**Records for the task:**

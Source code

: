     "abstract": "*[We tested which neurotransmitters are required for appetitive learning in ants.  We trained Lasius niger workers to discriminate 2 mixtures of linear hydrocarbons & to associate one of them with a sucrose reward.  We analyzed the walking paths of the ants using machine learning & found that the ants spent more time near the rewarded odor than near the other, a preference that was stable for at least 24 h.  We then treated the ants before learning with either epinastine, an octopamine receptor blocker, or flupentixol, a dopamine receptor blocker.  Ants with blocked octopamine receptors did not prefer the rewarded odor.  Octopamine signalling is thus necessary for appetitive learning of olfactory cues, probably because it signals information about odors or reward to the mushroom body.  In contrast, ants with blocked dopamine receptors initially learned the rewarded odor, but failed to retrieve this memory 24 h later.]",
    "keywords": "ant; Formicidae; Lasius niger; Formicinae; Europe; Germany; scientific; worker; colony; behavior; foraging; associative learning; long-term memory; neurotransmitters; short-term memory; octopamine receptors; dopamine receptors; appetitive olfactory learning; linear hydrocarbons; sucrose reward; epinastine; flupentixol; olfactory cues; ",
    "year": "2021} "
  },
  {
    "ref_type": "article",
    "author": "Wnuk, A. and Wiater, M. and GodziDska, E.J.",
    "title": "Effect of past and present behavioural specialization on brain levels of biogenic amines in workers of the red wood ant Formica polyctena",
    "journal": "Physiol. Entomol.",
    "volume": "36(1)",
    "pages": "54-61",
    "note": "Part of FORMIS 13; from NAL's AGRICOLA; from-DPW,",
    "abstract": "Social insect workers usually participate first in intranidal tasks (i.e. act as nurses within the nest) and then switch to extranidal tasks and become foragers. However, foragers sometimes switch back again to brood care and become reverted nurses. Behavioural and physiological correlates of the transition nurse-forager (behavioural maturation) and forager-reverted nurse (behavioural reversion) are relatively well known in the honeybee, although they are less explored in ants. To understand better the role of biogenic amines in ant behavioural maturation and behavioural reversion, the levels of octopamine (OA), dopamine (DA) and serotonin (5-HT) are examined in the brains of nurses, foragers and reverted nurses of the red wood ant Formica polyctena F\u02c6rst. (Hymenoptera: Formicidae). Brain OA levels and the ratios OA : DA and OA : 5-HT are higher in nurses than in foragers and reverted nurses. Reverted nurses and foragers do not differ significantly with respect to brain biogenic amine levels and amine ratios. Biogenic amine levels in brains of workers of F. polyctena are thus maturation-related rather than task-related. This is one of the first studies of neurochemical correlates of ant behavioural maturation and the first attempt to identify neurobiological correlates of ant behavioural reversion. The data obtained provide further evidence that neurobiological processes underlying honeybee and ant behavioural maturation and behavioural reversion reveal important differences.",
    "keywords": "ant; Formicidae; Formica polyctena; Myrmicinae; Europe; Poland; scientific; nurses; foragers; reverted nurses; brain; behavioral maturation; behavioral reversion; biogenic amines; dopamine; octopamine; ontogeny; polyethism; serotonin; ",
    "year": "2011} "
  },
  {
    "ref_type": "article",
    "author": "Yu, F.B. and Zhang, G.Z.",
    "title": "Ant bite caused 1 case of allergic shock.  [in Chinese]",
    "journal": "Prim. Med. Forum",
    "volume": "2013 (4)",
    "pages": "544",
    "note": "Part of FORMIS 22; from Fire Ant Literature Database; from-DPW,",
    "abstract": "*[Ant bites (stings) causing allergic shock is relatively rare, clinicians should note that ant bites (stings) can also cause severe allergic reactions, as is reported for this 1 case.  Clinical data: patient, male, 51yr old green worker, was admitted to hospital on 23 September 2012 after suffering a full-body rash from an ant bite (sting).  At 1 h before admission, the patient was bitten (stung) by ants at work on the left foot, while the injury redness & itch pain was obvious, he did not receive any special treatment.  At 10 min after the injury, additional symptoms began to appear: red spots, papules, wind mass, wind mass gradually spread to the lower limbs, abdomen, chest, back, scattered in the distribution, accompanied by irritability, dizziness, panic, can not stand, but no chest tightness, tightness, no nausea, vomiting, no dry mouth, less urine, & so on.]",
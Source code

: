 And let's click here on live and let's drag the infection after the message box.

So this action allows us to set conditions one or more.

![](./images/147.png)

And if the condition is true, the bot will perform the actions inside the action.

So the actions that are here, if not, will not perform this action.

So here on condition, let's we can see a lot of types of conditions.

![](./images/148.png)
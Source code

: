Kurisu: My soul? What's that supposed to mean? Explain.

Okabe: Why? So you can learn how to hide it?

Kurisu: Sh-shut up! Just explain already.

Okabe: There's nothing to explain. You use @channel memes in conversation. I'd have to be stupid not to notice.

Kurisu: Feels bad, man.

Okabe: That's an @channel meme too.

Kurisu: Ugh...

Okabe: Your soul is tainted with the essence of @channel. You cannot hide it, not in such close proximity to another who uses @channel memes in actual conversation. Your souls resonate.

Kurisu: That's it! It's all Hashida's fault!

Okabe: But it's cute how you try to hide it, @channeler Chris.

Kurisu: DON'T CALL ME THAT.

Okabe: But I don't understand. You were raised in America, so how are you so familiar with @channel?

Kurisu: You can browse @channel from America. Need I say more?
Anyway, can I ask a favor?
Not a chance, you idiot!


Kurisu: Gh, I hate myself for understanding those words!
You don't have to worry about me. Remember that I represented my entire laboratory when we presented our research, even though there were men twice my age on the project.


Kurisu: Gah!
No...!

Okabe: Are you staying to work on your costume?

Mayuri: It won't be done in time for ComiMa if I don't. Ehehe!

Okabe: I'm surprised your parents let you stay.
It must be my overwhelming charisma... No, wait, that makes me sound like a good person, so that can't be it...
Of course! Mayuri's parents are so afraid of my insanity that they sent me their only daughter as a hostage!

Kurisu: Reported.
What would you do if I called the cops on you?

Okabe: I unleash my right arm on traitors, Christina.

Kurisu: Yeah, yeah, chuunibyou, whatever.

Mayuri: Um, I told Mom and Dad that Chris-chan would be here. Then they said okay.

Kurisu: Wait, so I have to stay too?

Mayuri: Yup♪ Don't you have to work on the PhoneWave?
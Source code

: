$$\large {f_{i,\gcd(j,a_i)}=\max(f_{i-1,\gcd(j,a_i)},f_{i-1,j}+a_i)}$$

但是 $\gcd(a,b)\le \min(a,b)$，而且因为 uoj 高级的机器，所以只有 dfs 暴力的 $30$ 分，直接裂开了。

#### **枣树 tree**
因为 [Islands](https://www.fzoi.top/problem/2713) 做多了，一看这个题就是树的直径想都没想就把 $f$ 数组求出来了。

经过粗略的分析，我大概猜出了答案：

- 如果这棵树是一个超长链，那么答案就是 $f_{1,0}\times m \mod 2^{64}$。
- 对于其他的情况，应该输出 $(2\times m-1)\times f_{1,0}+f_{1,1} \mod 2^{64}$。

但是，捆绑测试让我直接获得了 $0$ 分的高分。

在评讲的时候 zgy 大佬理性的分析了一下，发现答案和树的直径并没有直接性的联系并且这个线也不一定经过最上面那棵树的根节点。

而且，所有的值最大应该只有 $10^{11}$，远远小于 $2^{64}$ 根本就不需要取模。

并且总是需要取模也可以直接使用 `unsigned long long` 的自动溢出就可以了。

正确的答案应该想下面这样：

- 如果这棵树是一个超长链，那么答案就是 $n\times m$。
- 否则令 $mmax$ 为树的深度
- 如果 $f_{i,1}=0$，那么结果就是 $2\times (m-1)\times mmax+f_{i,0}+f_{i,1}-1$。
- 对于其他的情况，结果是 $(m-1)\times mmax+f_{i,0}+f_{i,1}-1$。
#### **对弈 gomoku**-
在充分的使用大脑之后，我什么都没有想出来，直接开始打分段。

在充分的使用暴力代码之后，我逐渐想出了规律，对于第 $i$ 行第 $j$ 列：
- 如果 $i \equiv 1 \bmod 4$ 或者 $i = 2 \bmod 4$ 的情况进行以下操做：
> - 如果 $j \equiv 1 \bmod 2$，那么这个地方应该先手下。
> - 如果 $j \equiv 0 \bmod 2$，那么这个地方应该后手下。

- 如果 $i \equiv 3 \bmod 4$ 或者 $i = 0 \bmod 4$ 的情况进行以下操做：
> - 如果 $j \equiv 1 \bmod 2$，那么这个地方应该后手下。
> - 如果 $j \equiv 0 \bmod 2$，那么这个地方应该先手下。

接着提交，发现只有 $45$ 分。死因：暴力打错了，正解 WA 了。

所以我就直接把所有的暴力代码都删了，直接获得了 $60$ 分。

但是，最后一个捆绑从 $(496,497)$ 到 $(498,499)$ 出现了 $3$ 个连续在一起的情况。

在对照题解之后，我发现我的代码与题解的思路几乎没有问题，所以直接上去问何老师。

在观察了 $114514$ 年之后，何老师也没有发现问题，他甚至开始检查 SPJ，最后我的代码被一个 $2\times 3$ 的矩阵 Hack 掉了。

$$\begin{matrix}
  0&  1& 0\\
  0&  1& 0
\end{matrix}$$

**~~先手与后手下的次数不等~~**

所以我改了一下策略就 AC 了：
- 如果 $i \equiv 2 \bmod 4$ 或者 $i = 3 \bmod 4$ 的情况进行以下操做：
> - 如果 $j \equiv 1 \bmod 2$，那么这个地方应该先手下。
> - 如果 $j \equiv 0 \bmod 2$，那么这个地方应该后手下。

**Problem details:**
Pick each line holding "parents" out of the entries above and return it.

**Result below:**
Okabe: I'm surprised your parents let you stay.
Of course! Mayuri's parents are so afraid of my insanity that they sent me their only daughter as a hostage!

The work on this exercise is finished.